Work required:
The reply should hold every line of the data, unchanged and complete.

Data for review:
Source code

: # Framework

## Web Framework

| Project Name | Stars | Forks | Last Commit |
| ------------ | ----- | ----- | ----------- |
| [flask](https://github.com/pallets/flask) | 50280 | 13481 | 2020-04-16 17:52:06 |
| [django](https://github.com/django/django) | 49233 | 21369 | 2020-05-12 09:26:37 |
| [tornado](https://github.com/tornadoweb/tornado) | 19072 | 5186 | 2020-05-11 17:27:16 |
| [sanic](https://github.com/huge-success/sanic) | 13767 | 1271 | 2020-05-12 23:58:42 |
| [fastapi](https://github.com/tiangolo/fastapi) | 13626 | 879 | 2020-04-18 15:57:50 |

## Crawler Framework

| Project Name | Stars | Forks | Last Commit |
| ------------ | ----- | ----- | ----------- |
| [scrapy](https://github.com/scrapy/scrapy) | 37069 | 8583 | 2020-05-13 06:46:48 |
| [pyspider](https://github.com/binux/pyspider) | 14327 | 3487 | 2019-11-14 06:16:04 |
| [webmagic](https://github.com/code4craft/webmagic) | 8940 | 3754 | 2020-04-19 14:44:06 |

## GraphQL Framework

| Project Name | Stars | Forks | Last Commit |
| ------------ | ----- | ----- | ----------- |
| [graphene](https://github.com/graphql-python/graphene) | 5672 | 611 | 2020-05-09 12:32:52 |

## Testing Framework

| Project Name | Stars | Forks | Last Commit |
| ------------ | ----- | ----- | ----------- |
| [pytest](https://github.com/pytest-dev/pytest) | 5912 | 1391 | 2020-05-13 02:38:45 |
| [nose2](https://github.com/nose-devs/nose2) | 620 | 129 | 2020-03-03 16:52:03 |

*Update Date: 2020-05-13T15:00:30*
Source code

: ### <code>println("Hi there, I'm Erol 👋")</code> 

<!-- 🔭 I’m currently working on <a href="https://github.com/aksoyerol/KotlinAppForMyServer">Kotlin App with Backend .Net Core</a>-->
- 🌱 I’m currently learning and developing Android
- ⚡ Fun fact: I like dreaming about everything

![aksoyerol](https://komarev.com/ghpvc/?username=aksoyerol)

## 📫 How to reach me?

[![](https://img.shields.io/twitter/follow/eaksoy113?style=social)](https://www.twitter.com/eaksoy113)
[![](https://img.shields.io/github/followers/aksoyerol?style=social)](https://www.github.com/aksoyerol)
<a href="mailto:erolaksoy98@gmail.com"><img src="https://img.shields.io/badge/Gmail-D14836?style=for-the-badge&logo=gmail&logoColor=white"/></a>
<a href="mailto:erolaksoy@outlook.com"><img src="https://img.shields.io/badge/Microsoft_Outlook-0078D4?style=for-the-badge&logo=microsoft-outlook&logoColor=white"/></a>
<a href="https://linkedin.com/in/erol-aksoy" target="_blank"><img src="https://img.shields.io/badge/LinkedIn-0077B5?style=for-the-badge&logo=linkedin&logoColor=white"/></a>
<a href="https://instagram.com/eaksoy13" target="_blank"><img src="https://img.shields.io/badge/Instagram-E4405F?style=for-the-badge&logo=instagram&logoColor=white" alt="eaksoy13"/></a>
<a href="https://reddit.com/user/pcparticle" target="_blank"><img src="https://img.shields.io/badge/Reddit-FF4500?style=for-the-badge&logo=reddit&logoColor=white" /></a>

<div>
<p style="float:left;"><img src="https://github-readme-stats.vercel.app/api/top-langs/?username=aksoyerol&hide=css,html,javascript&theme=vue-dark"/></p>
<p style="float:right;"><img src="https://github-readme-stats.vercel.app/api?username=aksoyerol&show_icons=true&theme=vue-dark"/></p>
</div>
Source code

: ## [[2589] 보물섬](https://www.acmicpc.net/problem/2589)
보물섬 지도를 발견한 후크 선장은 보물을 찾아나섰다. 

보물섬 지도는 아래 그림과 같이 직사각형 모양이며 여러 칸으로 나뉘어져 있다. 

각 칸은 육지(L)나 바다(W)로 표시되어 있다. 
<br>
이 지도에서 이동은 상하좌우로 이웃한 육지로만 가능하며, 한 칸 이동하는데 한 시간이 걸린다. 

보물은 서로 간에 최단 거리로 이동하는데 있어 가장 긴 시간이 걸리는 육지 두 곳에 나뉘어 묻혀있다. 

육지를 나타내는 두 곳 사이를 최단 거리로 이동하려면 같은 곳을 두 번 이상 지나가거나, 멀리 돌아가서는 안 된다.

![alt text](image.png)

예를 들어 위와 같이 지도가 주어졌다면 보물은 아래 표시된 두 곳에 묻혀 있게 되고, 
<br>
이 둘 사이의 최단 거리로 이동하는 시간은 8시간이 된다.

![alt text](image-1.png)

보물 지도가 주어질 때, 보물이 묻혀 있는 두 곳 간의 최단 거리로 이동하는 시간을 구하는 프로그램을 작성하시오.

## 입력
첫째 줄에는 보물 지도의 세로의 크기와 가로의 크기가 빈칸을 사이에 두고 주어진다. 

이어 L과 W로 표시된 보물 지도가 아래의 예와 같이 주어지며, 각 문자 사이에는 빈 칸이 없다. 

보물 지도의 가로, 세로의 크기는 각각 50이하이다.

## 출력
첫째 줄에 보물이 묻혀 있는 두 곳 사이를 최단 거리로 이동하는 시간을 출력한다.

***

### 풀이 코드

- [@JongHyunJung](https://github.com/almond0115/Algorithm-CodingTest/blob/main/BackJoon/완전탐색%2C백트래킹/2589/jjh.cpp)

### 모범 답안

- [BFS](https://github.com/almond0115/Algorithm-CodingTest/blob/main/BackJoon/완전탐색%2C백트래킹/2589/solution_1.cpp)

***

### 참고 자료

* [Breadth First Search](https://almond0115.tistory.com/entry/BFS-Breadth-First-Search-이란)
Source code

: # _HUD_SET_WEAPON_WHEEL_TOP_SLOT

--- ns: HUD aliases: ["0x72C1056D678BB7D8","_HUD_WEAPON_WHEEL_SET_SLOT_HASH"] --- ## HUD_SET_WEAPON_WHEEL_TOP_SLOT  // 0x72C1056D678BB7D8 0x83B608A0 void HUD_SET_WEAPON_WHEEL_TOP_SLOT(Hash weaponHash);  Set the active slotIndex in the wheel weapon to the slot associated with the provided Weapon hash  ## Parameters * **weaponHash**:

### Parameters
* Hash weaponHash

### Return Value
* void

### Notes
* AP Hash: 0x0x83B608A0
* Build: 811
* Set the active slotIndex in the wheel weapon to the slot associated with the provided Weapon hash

Written solution:
Source code

: # Framework

## Web Framework

| Project Name | Stars | Forks | Last Commit |
| ------------ | ----- | ----- | ----------- |
| [flask](https://github.com/pallets/flask) | 50280 | 13481 | 2020-04-16 17:52:06 |
| [django](https://github.com/django/django) | 49233 | 21369 | 2020-05-12 09:26:37 |
| [tornado](https://github.com/tornadoweb/tornado) | 19072 | 5186 | 2020-05-11 17:27:16 |
| [sanic](https://github.com/huge-success/sanic) | 13767 | 1271 | 2020-05-12 23:58:42 |
| [fastapi](https://github.com/tiangolo/fastapi) | 13626 | 879 | 2020-04-18 15:57:50 |

## Crawler Framework

| Project Name | Stars | Forks | Last Commit |
| ------------ | ----- | ----- | ----------- |
| [scrapy](https://github.com/scrapy/scrapy) | 37069 | 8583 | 2020-05-13 06:46:48 |
| [pyspider](https://github.com/binux/pyspider) | 14327 | 3487 | 2019-11-14 06:16:04 |
| [webmagic](https://github.com/code4craft/webmagic) | 8940 | 3754 | 2020-04-19 14:44:06 |

## GraphQL Framework

| Project Name | Stars | Forks | Last Commit |
| ------------ | ----- | ----- | ----------- |
| [graphene](https://github.com/graphql-python/graphene) | 5672 | 611 | 2020-05-09 12:32:52 |

## Testing Framework

| Project Name | Stars | Forks | Last Commit |
| ------------ | ----- | ----- | ----------- |
| [pytest](https://github.com/pytest-dev/pytest) | 5912 | 1391 | 2020-05-13 02:38:45 |
| [nose2](https://github.com/nose-devs/nose2) | 620 | 129 | 2020-03-03 16:52:03 |

*Update Date: 2020-05-13T15:00:30*
Source code

: ### <code>println("Hi there, I'm Erol 👋")</code> 

<!-- 🔭 I’m currently working on <a href="https://github.com/aksoyerol/KotlinAppForMyServer">Kotlin App with Backend .Net Core</a>-->
- 🌱 I’m currently learning and developing Android
- ⚡ Fun fact: I like dreaming about everything

![aksoyerol](https://komarev.com/ghpvc/?username=aksoyerol)

## 📫 How to reach me?

[![](https://img.shields.io/twitter/follow/eaksoy113?style=social)](https://www.twitter.com/eaksoy113)
[![](https://img.shields.io/github/followers/aksoyerol?style=social)](https://www.github.com/aksoyerol)
<a href="mailto:erolaksoy98@gmail.com"><img src="https://img.shields.io/badge/Gmail-D14836?style=for-the-badge&logo=gmail&logoColor=white"/></a>
<a href="mailto:erolaksoy@outlook.com"><img src="https://img.shields.io/badge/Microsoft_Outlook-0078D4?style=for-the-badge&logo=microsoft-outlook&logoColor=white"/></a>
<a href="https://linkedin.com/in/erol-aksoy" target="_blank"><img src="https://img.shields.io/badge/LinkedIn-0077B5?style=for-the-badge&logo=linkedin&logoColor=white"/></a>
<a href="https://instagram.com/eaksoy13" target="_blank"><img src="https://img.shields.io/badge/Instagram-E4405F?style=for-the-badge&logo=instagram&logoColor=white" alt="eaksoy13"/></a>
<a href="https://reddit.com/user/pcparticle" target="_blank"><img src="https://img.shields.io/badge/Reddit-FF4500?style=for-the-badge&logo=reddit&logoColor=white" /></a>

<div>
<p style="float:left;"><img src="https://github-readme-stats.vercel.app/api/top-langs/?username=aksoyerol&hide=css,html,javascript&theme=vue-dark"/></p>
<p style="float:right;"><img src="https://github-readme-stats.vercel.app/api?username=aksoyerol&show_icons=true&theme=vue-dark"/></p>
</div>
Source code

: ## [[2589] 보물섬](https://www.acmicpc.net/problem/2589)
보물섬 지도를 발견한 후크 선장은 보물을 찾아나섰다. 

보물섬 지도는 아래 그림과 같이 직사각형 모양이며 여러 칸으로 나뉘어져 있다. 

각 칸은 육지(L)나 바다(W)로 표시되어 있다. 
<br>
이 지도에서 이동은 상하좌우로 이웃한 육지로만 가능하며, 한 칸 이동하는데 한 시간이 걸린다. 

보물은 서로 간에 최단 거리로 이동하는데 있어 가장 긴 시간이 걸리는 육지 두 곳에 나뉘어 묻혀있다. 

육지를 나타내는 두 곳 사이를 최단 거리로 이동하려면 같은 곳을 두 번 이상 지나가거나, 멀리 돌아가서는 안 된다.

![alt text](image.png)

예를 들어 위와 같이 지도가 주어졌다면 보물은 아래 표시된 두 곳에 묻혀 있게 되고, 
<br>
이 둘 사이의 최단 거리로 이동하는 시간은 8시간이 된다.

![alt text](image-1.png)

보물 지도가 주어질 때, 보물이 묻혀 있는 두 곳 간의 최단 거리로 이동하는 시간을 구하는 프로그램을 작성하시오.

## 입력
첫째 줄에는 보물 지도의 세로의 크기와 가로의 크기가 빈칸을 사이에 두고 주어진다. 

이어 L과 W로 표시된 보물 지도가 아래의 예와 같이 주어지며, 각 문자 사이에는 빈 칸이 없다. 

보물 지도의 가로, 세로의 크기는 각각 50이하이다.

## 출력
첫째 줄에 보물이 묻혀 있는 두 곳 사이를 최단 거리로 이동하는 시간을 출력한다.

***

### 풀이 코드

- [@JongHyunJung](https://github.com/almond0115/Algorithm-CodingTest/blob/main/BackJoon/완전탐색%2C백트래킹/2589/jjh.cpp)

### 모범 답안

- [BFS](https://github.com/almond0115/Algorithm-CodingTest/blob/main/BackJoon/완전탐색%2C백트래킹/2589/solution_1.cpp)

***

### 참고 자료

* [Breadth First Search](https://almond0115.tistory.com/entry/BFS-Breadth-First-Search-이란)
Source code

: # _HUD_SET_WEAPON_WHEEL_TOP_SLOT

--- ns: HUD aliases: ["0x72C1056D678BB7D8","_HUD_WEAPON_WHEEL_SET_SLOT_HASH"] --- ## HUD_SET_WEAPON_WHEEL_TOP_SLOT  // 0x72C1056D678BB7D8 0x83B608A0 void HUD_SET_WEAPON_WHEEL_TOP_SLOT(Hash weaponHash);  Set the active slotIndex in the wheel weapon to the slot associated with the provided Weapon hash  ## Parameters * **weaponHash**:

### Parameters
* Hash weaponHash

### Return Value
* void

### Notes
* AP Hash: 0x0x83B608A0
* Build: 811
* Set the active slotIndex in the wheel weapon to the slot associated with the provided Weapon hash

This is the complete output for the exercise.